Studies with low statistical power increase the likelihood that a statistically significant finding represents a false positive result... [A]ssuming a threshold for declaring statistical significance of 5%, we found that approximately 50% of studies have statistical power in the 0–10% or 11–20% range, well below the minimum of 80% that is often considered conventional.

This is very bad. Dr. Ioannidis shows that a study with a statistical power of 20% will come to the wrong conclusion about 50% of the time. But the good news is that it's fixable. If scientists plan ahead correctly, they can determine the sample sizes they need in order to deliver statistically convincing results. And a tool to do just that exists.

G*Power to the People

Several years ago, German researchers developed free software, called G*Power, that calculates sample size. Every scientist should use it.

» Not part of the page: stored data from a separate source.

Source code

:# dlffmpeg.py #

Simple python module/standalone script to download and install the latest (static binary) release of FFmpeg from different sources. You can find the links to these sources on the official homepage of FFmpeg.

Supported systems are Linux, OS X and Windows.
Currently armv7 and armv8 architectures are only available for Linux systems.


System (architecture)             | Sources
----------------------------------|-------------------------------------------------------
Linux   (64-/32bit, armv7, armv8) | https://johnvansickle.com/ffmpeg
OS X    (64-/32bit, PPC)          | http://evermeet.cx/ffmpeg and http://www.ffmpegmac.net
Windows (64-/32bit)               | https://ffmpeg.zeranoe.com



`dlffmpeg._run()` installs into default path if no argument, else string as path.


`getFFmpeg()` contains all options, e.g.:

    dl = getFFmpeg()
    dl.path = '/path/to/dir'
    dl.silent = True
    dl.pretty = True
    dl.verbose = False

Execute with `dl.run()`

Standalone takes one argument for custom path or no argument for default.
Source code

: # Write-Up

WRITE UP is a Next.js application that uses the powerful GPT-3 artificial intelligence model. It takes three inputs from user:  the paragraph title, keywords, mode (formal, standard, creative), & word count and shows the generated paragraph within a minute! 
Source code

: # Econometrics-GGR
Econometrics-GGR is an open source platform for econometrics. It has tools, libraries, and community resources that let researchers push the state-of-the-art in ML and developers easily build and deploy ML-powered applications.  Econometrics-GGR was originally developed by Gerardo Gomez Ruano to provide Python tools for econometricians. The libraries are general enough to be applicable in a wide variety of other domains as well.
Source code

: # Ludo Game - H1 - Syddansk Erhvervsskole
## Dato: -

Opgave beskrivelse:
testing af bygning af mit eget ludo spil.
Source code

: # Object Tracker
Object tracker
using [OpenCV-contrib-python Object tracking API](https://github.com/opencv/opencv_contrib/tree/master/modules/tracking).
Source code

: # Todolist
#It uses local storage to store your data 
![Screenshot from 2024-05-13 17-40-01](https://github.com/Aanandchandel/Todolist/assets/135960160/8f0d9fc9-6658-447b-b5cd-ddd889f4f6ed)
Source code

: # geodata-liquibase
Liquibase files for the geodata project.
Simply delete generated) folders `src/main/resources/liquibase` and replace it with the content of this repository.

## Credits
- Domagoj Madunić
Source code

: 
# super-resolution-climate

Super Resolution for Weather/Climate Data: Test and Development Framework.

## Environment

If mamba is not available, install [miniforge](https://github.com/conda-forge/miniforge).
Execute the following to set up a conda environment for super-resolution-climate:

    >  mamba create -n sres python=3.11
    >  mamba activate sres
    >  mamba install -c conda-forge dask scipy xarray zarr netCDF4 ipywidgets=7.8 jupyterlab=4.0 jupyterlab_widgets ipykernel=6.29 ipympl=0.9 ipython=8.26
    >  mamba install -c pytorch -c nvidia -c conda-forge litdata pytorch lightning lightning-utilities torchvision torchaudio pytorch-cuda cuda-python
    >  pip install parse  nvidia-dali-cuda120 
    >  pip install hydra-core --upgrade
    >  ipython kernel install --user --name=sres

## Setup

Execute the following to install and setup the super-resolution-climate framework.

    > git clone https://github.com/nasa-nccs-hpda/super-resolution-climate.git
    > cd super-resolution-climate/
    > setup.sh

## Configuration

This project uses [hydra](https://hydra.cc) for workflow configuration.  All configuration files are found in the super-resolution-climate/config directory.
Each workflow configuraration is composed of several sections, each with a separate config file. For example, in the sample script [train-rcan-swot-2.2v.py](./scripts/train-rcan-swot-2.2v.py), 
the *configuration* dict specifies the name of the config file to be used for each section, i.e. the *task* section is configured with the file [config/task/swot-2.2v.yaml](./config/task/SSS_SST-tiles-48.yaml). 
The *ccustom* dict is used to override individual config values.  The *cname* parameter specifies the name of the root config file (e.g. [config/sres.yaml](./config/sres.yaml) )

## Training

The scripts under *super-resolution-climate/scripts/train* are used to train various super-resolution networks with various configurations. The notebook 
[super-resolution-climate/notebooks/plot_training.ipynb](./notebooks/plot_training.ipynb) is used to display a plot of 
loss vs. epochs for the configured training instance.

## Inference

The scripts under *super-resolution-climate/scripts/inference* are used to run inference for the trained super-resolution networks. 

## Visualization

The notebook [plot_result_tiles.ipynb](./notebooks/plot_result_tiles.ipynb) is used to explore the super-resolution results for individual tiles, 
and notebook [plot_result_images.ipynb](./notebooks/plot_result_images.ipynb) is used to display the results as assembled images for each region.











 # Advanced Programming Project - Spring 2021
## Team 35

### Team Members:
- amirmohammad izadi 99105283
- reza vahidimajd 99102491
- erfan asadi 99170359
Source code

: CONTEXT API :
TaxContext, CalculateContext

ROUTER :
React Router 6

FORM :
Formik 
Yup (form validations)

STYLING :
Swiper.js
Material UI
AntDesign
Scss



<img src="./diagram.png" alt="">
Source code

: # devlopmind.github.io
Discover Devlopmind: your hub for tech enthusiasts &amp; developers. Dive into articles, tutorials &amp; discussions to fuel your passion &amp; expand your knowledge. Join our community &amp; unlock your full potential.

Let's pretend that we are doing a study in mice, and we are comparing some chemical with a placebo to determine toxicity. We may choose a common statistical design, called a two-sided t-test. We set Type I error at 5% and statistical power at 80%. Because we want to reliably detect very tiny differences between the two groups of animals, we choose an effect size of 0.2. How many animals do we need in our study? 

Whoa! G*Power says we need 394 mice... per group. Most mouse studies use 10 or 20 per group. That's fine, because animals are expensive (and we want to use as few as absolutely necessary), but it comes with a very important caveat: Studies with small sample sizes cannot reliably detect small differences. To detect small differences, studies must have large sample sizes. 

To improve the reliability of scientific research, we must insist on appropriate sample sizes. And journalists who write about the latest "scary chemical" or "miracle cure" should learn about them.

Notes

(1) Dr. Ioannidis is perhaps the most famous, but not the first, to note this. Jacob Cohen began examining the problem in 1962.

(2) Dr. David Streiner, co-author of the textbook Biostatistics: The Bare Essentials, argues that it is impossible to do an after-the-fact calculation of statistical power. He also believes that several of Dr. Ioannidis's claims are based on a flawed understanding of significance at a level of 5%.